The B.C. government and the provincial health officer have developed a Pandemic Provincial Co-ordination Plan to protect people against novel coronavirus (COVID-19), and to respond to the evolving outbreak.
The plan focuses on delaying, containing and preparing the province to minimize serious illness and economic disruption.
“We have the most aggressive plan in North America,” Courtenay-Comox MLA Ronna-Rae Leonard said in an interview Monday.

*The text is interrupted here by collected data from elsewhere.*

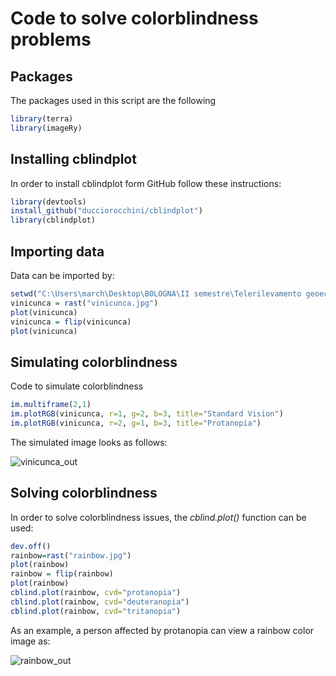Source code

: # Code to solve colorblindness problems

## Packages

The packages used in this script are the following

```r
library(terra)
library(imageRy)
```

## Installing cblindplot

In order to install cblindplot form GitHub follow these instructions:

```r
library(devtools)
install_github("ducciorocchini/cblindplot")
library(cblindplot)
```

## Importing data

Data can be imported by:

```r
setwd("C:\Users\march\Desktop\BOLOGNA\II semestre\Telerilevamento geoecologico in R")
vinicunca = rast("vinicunca.jpg")
plot(vinicunca)
vinicunca = flip(vinicunca)
plot(vinicunca)
```

## Simulating colorblindness

Code to simulate colorblindness

```r
im.multiframe(2,1)
im.plotRGB(vinicunca, r=1, g=2, b=3, title="Standard Vision")
im.plotRGB(vinicunca, r=2, g=1, b=3, title="Protanopia")
```

The simulated image looks as follows:

![vinicunca_out](https://github.com/user-attachments/assets/d6b710c6-3d5d-4a72-94a8-369581473b1c)

## Solving colorblindness

In order to solve colorblindness issues, the *cblind.plot()* function can be used:

```r
dev.off()
rainbow=rast("rainbow.jpg")
plot(rainbow)
rainbow = flip(rainbow)
plot(rainbow)
cblind.plot(rainbow, cvd="protanopia")
cblind.plot(rainbow, cvd="deuteranopia")
cblind.plot(rainbow, cvd="tritanopia")
```

As an example, a person affected by protanopia can view a rainbow color image as:

![rainbow_out](https://github.com/user-attachments/assets/07818983-b907-4c1b-8fd3-f460f9f415c5)
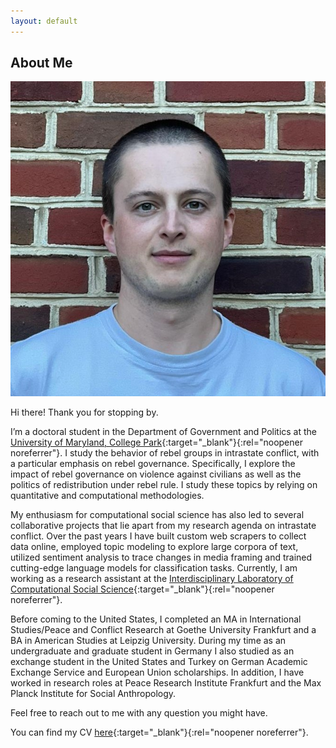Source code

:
 ```yaml
---
layout: default
---
```


## About Me

<img class="profile-picture" src="profile.jpg">

Hi there! Thank you for stopping by.

I’m a doctoral student in the Department of Government and Politics at the [University of Maryland, College Park](https://gvpt.umd.edu/){:target="_blank"}{:rel="noopener noreferrer"}. I study the behavior of rebel groups in intrastate conflict, with a particular emphasis on rebel governance. Specifically, I explore the impact of rebel governance on violence against civilians as well as the politics of redistribution under rebel rule. I study these topics by relying on quantitative and computational methodologies.

My enthusiasm for computational social science has also led to several collaborative projects that lie apart from my research agenda on intrastate conflict. Over the past years I have built custom web scrapers to collect data online, employed topic modeling to explore large corpora of text, utilized sentiment analysis to trace changes in media framing and trained cutting-edge language models for classification tasks. Currently, I am working as a research assistant at the [Interdisciplinary Laboratory of Computational Social Science](https://ilcss.umd.edu/){:target="_blank"}{:rel="noopener noreferrer"}. 

Before coming to the United States, I completed an MA in International Studies/Peace and Conflict Research at Goethe University Frankfurt and a BA in American Studies at Leipzig University. During my time as an undergraduate and graduate student in Germany I also studied as an exchange student in the United States and Turkey on German Academic Exchange Service and European Union scholarships. In addition, I have worked in research roles at Peace Research Institute Frankfurt and the Max Planck Institute for Social Anthropology.

Feel free to reach out to me with any question you might have.

You can find my CV [here](/pdfs/cv_bauer.pdf){:target="_blank"}{:rel="noopener noreferrer"}.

She said there has not been a single case of COVID-19 on Vancouver Island, but notes some instances of the virus have affected seniors in care homes in Washington State and in North Vancouver.
“It’s important that people be cautious and take preventative action,” Leonard said. “It’s so simple. Wash your hands with soap and water; and if you’re sick, stay away from other people.”
A patient at a North Van care home is B.C.’s first fatality from COVID-19, Provincial Health Officer Dr. Bonnie Henry said Monday.
As of Friday, the BC Centre for Disease control had tested 2,803 samples for 2,008 people.
“We are ahead of the curve on everything,” Leonard said.
She notes the experience of Henry, who has worked through SARS, Ebola and H1N1 viruses.
“We’ve been on it for 45 days (as of Friday). The planning has been ongoing, so the response is right there, happening right now, making sure that we protect the population, that we protect vulnerable people, that we protect health care workers, and that we support the whole health care system.”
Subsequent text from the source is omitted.